[[ EXTRACTED RECORDS, beginning ]]

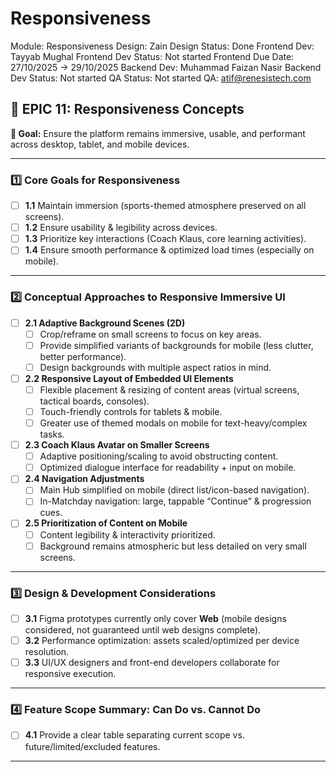 # Responsiveness

Module: Responsiveness
Design: Zain
Design Status: Done
Frontend Dev: Tayyab Mughal
Frontend Dev Status: Not started
Frontend Due Date: 27/10/2025 → 29/10/2025
Backend Dev: Muhammad Faizan Nasir
Backend Dev Status: Not started
QA Status: Not started
QA: atif@renesistech.com

## 📱 EPIC 11: **Responsiveness Concepts**

**🎯 Goal:** Ensure the platform remains immersive, usable, and performant across desktop, tablet, and mobile devices.

---

### 1️⃣ **Core Goals for Responsiveness**

- [ ]  **1.1** Maintain immersion (sports-themed atmosphere preserved on all screens).
- [ ]  **1.2** Ensure usability & legibility across devices.
- [ ]  **1.3** Prioritize key interactions (Coach Klaus, core learning activities).
- [ ]  **1.4** Ensure smooth performance & optimized load times (especially on mobile).

---

### 2️⃣ **Conceptual Approaches to Responsive Immersive UI**

- [ ]  **2.1 Adaptive Background Scenes (2D)**
    - [ ]  Crop/reframe on small screens to focus on key areas.
    - [ ]  Provide simplified variants of backgrounds for mobile (less clutter, better performance).
    - [ ]  Design backgrounds with multiple aspect ratios in mind.
- [ ]  **2.2 Responsive Layout of Embedded UI Elements**
    - [ ]  Flexible placement & resizing of content areas (virtual screens, tactical boards, consoles).
    - [ ]  Touch-friendly controls for tablets & mobile.
    - [ ]  Greater use of themed modals on mobile for text-heavy/complex tasks.
- [ ]  **2.3 Coach Klaus Avatar on Smaller Screens**
    - [ ]  Adaptive positioning/scaling to avoid obstructing content.
    - [ ]  Optimized dialogue interface for readability + input on mobile.
- [ ]  **2.4 Navigation Adjustments**
    - [ ]  Main Hub simplified on mobile (direct list/icon-based navigation).
    - [ ]  In-Matchday navigation: large, tappable “Continue” & progression cues.
- [ ]  **2.5 Prioritization of Content on Mobile**
    - [ ]  Content legibility & interactivity prioritized.
    - [ ]  Background remains atmospheric but less detailed on very small screens.

---

### 3️⃣ **Design & Development Considerations**

- [ ]  **3.1** Figma prototypes currently only cover **Web** (mobile designs considered, not guaranteed until web designs complete).
- [ ]  **3.2** Performance optimization: assets scaled/optimized per device resolution.
- [ ]  **3.3** UI/UX designers and front-end developers collaborate for responsive execution.

---

### 4️⃣ **Feature Scope Summary: Can Do vs. Cannot Do**

- [ ]  **4.1** Provide a clear table separating current scope vs. future/limited/excluded features.

---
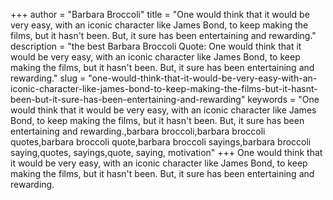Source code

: +++
author = "Barbara Broccoli"
title = "One would think that it would be very easy, with an iconic character like James Bond, to keep making the films, but it hasn't been. But, it sure has been entertaining and rewarding."
description = "the best Barbara Broccoli Quote: One would think that it would be very easy, with an iconic character like James Bond, to keep making the films, but it hasn't been. But, it sure has been entertaining and rewarding."
slug = "one-would-think-that-it-would-be-very-easy-with-an-iconic-character-like-james-bond-to-keep-making-the-films-but-it-hasnt-been-but-it-sure-has-been-entertaining-and-rewarding"
keywords = "One would think that it would be very easy, with an iconic character like James Bond, to keep making the films, but it hasn't been. But, it sure has been entertaining and rewarding.,barbara broccoli,barbara broccoli quotes,barbara broccoli quote,barbara broccoli sayings,barbara broccoli saying,quotes, sayings,quote, saying, motivation"
+++
One would think that it would be very easy, with an iconic character like James Bond, to keep making the films, but it hasn't been. But, it sure has been entertaining and rewarding.

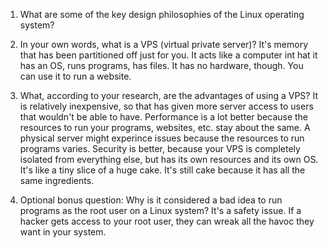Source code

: <!-- 9.1 Release 1 -->

1.	What are some of the key design philosophies of the Linux operating system?

2.	In your own words, what is a VPS (virtual private server)?
	It's memory that has been partitioned off just for you. It acts like a computer int hat it has an OS, runs programs, has files. It has no hardware, though.
	You can use it to run a website.

3.	What, according to your research, are the advantages of using a VPS?
	It is relatively inexpensive, so that has given more server access to users that wouldn't be able to have. 
	Performance is a lot better because the resources to run your programs, websites, etc. stay about the same. A physical server might experince issues because the resources to run programs varies.
	Security is better, because your VPS is completely isolated from everything else, but has its own resources and its own OS. It's like a tiny slice of a huge cake. It's still cake because it has all the same ingredients.

4.	Optional bonus question: 
	Why is it considered a bad idea to run programs as the root user on a Linux system?
	It's a safety issue. If a hacker gets access to your root user, they can wreak all the havoc they want in your system.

[[ EXTRACTED RECORDS, end ]]

YOUR OBJECTIVE —
Scan the records above for lines with the word "legibility". Then report how many there are, as a bare number.

RESPONSE BOX —
2